NSAPH Data Platform: Documentation Home
User and Development Documentation
Introduction to Data Platform
This data platform is intended for development and deployment of ETL/ELT pipelines that includes complex data processing and data cleansing workflows. Complex workflows require a workflow language, and we have chosen Common Workflow Language (CWL). For deployment, we have selected CWL-Airflow to take advantage of the excellent user interface allowing for the control of the actual execution process. The data is eventually stored in a PostgreSQL DBMS; many processing steps in the included data processing pipelines are being run inside the database itself.
The data platform is based on a combination of an Infrastructure as Code (IaC) approach and CWL. Beside tools written in widely used languages such as Python, C/C++ and Java, the platform also supports tools written in R and PL/pgSQL. Data platform consists of several python packages, a package to deploy the platform using CWL-Airflow and a number of data ingestion pipelines. Data ingestion pipelines process data from external sources and load it into the database.

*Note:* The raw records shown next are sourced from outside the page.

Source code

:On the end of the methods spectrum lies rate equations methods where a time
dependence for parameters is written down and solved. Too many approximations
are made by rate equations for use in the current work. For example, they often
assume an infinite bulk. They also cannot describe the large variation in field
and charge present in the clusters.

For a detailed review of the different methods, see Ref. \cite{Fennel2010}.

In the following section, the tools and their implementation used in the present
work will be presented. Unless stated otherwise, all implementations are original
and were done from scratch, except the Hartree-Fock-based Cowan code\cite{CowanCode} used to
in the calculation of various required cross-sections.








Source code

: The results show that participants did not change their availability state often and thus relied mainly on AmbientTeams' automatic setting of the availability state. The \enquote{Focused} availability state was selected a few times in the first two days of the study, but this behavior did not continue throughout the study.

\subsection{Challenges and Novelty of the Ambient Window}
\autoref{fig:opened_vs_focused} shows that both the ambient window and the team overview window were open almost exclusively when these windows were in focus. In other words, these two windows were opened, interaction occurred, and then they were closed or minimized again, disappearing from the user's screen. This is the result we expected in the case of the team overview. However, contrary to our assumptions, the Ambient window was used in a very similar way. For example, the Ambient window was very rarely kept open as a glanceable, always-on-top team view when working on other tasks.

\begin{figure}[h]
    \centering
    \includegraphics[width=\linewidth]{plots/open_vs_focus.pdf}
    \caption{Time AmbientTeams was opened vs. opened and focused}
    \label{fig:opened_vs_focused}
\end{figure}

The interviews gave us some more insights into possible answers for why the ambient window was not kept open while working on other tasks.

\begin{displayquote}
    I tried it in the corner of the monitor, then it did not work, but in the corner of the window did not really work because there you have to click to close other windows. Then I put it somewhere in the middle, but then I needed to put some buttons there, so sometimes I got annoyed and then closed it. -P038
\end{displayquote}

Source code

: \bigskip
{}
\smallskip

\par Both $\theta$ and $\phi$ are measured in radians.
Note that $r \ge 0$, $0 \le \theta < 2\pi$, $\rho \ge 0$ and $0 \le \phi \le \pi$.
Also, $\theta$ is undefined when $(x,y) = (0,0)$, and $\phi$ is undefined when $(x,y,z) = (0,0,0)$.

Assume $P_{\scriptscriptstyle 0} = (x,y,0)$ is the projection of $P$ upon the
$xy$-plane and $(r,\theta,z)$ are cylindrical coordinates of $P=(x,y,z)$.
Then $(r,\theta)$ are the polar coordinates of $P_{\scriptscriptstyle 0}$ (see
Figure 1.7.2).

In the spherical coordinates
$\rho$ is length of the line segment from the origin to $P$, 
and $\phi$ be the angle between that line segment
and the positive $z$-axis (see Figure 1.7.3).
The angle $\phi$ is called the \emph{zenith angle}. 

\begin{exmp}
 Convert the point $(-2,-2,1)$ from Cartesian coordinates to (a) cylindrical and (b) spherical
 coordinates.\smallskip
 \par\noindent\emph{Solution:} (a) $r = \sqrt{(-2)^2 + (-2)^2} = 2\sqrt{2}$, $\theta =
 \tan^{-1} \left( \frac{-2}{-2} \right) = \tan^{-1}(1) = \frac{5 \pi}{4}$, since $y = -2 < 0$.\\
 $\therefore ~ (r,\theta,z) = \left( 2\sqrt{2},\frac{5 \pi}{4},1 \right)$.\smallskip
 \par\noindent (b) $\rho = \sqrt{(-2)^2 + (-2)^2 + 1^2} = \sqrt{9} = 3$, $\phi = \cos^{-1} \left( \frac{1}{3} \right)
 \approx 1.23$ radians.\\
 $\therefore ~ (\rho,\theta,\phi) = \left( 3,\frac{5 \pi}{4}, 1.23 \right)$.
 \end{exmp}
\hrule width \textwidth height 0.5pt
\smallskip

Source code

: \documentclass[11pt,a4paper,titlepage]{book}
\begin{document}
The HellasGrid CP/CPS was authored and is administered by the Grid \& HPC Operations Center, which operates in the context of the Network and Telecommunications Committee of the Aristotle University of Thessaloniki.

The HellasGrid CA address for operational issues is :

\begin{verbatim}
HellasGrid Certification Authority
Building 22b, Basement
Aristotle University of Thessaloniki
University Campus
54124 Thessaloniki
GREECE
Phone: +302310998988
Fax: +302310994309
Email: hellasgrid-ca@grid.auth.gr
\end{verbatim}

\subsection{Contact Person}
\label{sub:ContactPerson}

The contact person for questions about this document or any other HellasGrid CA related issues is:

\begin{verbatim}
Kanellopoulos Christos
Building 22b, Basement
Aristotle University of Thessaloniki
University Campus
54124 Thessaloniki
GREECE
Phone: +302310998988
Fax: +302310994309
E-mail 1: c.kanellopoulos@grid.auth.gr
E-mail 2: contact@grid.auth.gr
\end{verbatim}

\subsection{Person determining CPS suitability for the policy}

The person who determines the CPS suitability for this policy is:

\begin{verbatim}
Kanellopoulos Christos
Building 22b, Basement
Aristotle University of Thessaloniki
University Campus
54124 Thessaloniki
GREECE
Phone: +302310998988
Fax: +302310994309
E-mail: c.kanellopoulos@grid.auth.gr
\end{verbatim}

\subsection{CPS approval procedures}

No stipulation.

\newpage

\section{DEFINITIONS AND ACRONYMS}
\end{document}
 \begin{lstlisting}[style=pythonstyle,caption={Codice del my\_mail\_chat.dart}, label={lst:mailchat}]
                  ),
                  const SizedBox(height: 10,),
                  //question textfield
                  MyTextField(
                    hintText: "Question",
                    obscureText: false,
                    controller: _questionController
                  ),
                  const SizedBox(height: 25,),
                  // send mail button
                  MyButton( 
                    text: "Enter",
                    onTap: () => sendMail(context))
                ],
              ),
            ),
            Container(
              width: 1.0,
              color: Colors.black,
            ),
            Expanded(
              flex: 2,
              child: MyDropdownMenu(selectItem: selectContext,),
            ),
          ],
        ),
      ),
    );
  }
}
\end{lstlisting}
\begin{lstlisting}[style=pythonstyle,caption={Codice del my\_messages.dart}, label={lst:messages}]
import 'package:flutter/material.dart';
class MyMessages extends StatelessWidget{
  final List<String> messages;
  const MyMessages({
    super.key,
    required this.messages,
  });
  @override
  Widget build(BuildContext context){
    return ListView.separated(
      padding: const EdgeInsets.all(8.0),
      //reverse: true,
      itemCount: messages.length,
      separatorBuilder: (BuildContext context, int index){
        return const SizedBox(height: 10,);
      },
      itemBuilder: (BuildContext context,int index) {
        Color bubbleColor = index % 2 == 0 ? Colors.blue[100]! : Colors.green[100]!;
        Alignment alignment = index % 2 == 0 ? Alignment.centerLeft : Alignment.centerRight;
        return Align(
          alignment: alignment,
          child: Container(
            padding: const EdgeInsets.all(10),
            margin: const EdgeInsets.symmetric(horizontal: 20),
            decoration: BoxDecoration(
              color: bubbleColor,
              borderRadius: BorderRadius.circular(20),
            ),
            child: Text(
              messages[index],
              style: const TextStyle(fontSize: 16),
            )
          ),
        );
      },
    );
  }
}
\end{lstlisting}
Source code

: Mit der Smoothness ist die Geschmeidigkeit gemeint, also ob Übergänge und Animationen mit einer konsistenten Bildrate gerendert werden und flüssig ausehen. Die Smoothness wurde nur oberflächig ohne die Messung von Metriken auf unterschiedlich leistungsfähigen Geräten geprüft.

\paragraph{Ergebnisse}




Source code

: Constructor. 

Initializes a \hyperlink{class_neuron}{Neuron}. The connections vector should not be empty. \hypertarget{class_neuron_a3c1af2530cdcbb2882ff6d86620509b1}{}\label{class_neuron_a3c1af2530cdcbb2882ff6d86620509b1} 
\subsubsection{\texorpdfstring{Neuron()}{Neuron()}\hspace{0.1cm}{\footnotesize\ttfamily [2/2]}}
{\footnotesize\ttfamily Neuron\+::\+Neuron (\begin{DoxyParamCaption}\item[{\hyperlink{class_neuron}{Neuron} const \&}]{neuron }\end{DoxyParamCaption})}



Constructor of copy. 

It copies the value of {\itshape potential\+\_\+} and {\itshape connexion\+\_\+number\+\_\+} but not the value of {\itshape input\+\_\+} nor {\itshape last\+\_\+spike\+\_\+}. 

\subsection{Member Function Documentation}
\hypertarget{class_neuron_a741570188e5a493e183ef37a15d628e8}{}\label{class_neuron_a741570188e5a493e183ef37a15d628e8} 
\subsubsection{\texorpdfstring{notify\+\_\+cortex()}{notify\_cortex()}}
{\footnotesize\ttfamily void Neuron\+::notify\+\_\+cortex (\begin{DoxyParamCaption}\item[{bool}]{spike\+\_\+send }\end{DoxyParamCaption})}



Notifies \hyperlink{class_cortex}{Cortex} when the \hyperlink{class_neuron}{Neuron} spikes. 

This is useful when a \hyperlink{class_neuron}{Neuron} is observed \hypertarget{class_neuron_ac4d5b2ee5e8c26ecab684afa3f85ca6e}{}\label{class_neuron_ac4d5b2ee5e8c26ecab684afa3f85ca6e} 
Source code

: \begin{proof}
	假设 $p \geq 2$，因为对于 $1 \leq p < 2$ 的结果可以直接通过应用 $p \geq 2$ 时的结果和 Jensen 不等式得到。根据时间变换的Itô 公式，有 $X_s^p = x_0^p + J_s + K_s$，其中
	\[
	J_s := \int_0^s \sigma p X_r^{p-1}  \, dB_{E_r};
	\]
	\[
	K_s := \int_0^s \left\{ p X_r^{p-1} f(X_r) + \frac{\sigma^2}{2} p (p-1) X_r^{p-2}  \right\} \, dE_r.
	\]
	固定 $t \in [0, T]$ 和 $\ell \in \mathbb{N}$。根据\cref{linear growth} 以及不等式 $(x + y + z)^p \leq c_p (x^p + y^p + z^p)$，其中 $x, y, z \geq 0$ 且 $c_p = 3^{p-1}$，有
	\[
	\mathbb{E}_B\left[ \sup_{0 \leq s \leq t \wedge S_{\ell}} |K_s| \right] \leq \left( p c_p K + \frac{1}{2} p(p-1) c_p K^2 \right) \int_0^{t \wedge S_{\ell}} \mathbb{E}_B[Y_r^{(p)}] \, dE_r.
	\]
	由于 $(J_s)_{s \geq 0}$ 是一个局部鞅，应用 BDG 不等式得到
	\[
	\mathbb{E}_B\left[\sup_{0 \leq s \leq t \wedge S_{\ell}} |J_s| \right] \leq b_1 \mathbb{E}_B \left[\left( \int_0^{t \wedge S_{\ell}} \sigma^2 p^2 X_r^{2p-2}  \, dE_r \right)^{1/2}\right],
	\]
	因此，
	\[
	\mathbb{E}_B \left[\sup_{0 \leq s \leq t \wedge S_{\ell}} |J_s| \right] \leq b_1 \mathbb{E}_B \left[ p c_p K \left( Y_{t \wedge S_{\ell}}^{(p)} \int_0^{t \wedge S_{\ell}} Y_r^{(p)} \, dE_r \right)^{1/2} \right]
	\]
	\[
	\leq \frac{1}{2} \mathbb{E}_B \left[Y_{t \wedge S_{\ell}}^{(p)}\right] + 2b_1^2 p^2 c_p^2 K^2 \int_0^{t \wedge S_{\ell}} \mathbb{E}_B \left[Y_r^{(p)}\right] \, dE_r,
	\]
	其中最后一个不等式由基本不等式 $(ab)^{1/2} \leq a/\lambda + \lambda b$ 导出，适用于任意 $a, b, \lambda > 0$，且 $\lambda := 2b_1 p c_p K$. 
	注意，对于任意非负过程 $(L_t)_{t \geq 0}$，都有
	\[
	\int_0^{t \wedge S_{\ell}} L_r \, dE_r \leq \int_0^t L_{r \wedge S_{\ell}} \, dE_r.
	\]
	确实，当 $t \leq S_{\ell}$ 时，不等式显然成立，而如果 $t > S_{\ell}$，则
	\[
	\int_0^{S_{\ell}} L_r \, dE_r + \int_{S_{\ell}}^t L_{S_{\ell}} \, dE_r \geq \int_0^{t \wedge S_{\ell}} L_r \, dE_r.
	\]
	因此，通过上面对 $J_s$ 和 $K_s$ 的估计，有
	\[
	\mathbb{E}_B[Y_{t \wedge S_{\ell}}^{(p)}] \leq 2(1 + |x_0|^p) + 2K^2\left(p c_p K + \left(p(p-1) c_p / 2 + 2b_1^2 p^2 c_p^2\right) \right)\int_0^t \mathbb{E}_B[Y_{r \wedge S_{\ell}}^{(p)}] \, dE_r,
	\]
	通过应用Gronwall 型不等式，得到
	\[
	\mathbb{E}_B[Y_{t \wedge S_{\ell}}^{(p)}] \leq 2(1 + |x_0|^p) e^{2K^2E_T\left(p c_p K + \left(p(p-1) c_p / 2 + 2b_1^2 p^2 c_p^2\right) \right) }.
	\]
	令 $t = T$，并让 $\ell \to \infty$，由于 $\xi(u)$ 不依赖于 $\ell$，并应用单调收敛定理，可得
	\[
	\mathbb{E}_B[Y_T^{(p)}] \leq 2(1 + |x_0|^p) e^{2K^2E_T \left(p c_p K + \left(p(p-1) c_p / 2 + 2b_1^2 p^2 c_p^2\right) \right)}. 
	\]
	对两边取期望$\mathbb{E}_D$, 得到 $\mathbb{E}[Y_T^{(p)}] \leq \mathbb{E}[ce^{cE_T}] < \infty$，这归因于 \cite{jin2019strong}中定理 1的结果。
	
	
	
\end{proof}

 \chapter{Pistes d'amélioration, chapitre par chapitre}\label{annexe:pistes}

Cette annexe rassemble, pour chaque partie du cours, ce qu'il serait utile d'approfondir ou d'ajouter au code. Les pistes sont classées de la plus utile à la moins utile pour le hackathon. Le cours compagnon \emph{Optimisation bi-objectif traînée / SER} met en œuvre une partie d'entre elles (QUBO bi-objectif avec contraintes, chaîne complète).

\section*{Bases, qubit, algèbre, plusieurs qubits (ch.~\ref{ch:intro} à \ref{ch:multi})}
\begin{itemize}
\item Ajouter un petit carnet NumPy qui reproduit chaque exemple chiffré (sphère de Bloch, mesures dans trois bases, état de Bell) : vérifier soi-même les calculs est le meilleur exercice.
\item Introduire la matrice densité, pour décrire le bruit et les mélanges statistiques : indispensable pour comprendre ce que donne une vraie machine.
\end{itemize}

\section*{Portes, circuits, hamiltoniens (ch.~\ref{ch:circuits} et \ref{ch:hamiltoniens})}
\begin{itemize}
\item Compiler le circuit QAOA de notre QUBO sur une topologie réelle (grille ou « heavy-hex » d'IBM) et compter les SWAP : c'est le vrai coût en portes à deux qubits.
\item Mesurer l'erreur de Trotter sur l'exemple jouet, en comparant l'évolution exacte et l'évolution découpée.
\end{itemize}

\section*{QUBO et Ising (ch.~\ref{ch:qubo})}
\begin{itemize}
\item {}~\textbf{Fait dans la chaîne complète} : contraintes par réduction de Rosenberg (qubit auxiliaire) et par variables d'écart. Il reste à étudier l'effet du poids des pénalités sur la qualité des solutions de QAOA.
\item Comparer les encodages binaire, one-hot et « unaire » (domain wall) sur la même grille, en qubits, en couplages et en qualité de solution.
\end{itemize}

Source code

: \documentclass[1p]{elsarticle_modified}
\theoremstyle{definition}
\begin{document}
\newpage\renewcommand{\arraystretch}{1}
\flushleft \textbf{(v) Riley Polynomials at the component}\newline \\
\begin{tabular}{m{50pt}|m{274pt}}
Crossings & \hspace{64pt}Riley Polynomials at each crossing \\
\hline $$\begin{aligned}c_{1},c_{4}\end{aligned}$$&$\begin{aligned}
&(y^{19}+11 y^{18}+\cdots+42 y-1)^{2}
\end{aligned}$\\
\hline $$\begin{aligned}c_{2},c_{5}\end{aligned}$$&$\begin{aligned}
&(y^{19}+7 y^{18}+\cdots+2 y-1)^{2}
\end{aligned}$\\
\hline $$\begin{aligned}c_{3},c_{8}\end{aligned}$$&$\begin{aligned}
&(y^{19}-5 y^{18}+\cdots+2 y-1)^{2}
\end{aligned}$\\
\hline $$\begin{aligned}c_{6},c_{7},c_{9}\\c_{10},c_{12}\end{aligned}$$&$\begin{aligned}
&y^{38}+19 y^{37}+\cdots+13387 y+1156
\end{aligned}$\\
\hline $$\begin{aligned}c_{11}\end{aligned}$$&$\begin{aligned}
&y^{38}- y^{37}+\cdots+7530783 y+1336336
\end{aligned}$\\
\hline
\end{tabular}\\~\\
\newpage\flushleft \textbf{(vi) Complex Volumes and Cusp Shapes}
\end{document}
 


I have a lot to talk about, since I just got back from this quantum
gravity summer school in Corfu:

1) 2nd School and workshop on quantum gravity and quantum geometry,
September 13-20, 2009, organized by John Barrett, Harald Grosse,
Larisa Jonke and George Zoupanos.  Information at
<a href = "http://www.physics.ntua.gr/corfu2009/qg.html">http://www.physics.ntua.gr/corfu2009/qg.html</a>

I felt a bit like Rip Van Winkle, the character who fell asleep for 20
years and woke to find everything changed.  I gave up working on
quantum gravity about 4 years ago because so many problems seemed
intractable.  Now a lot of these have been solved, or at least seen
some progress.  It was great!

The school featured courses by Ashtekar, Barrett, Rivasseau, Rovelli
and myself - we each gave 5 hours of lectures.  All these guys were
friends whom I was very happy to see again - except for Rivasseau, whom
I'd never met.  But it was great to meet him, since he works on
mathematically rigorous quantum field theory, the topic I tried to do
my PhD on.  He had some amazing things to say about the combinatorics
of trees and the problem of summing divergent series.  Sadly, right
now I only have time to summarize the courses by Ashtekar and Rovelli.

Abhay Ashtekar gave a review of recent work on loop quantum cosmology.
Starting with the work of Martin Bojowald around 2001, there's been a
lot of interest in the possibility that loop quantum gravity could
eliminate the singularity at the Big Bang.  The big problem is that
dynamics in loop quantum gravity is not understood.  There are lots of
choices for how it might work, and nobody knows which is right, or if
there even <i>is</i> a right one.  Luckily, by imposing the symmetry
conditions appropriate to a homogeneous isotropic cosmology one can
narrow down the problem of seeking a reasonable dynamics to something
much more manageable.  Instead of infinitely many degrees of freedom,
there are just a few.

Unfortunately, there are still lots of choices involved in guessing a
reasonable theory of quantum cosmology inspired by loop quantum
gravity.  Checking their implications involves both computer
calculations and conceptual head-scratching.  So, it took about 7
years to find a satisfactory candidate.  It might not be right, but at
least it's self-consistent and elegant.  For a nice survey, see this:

A discussion on what are the aims of this data platform and how reproducible research can benefit from such product is provided in the What is Data Platform section.
The data platform is deployed as a set of Docker containers orchestrated by Docker-Compose. Conda (package manager) environment files and Python requirements are used to build Docker containers satisfying the dependencies. Specific parameters can be customized via environment files and shell script callbacks.
Building Blocks
The building blocks of the data platform are packaged in several repositories:
The NSAPH utilities repository https://github.com/NSAPH-Data-Platform/nsaph-utils
The core platform repository https://github.com/NSAPH-Data-Platform/nsaph-core-platform
The GIS utilities repository https://github.com/NSAPH-Data-Platform/nsaph-gis
The pipeline repositories. Five pipelines, each focused in a different data domain have been implemented:
The cms repository https://github.com/NSAPH-Data-Platform/nsaph-cms
The EPA repository https://github.com/NSAPH-Data-Platform/nsaph-epa
The gridmet repository https://github.com/NSAPH-Data-Platform/nsaph-gridmet
The census repository https://github.com/NSAPH-Data-Platform/nsaph-census
The deployment repository https://github.com/NSAPH-Data-Platform/nsaph-platform-deployment
General details of the building blocks are provided next.
NSAPH Utilities
The nsaph_utils package is intended to hold python code that will be useful across multiple portions of the NSAPH pipelines.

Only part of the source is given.